## RECORDS SHOWN
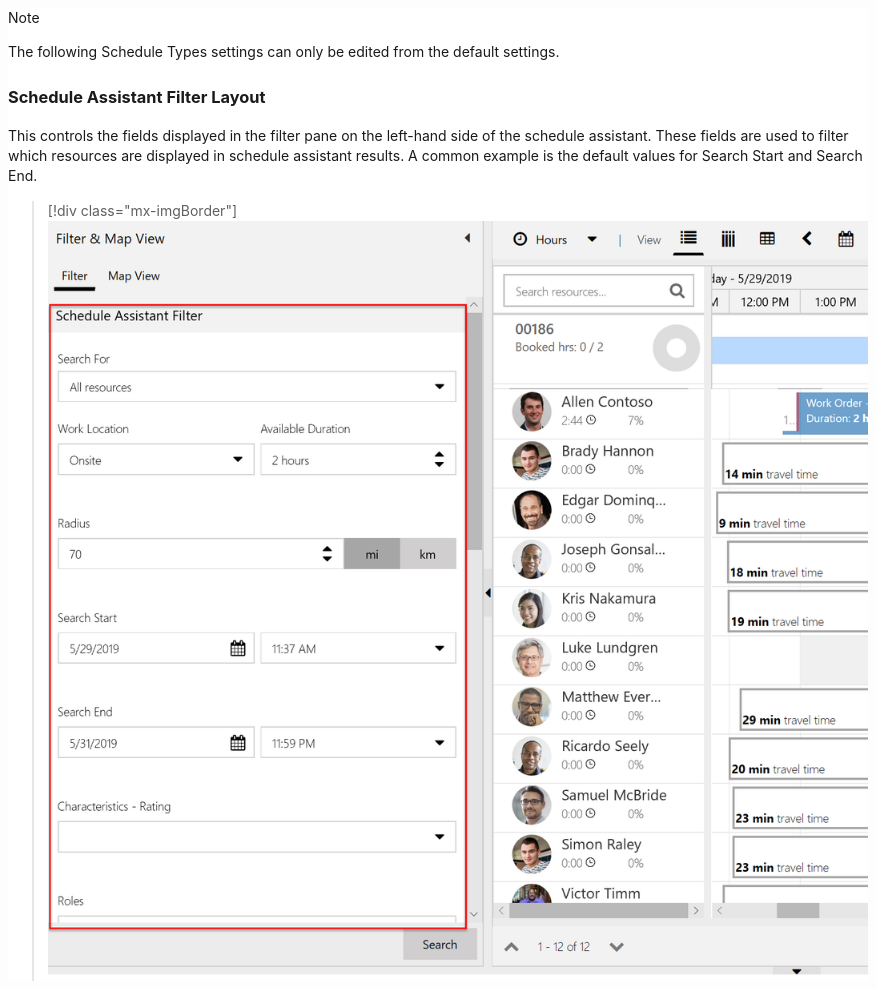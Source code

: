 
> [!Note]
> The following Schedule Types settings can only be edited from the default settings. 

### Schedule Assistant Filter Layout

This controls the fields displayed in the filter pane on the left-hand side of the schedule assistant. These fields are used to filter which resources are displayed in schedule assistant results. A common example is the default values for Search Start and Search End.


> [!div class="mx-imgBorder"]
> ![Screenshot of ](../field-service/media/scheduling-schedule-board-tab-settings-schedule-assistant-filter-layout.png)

## WORK REQUIRED
In these entries, please give the number of lines holding the string "default" and nothing more.

## EXERCISE RESPONSE
2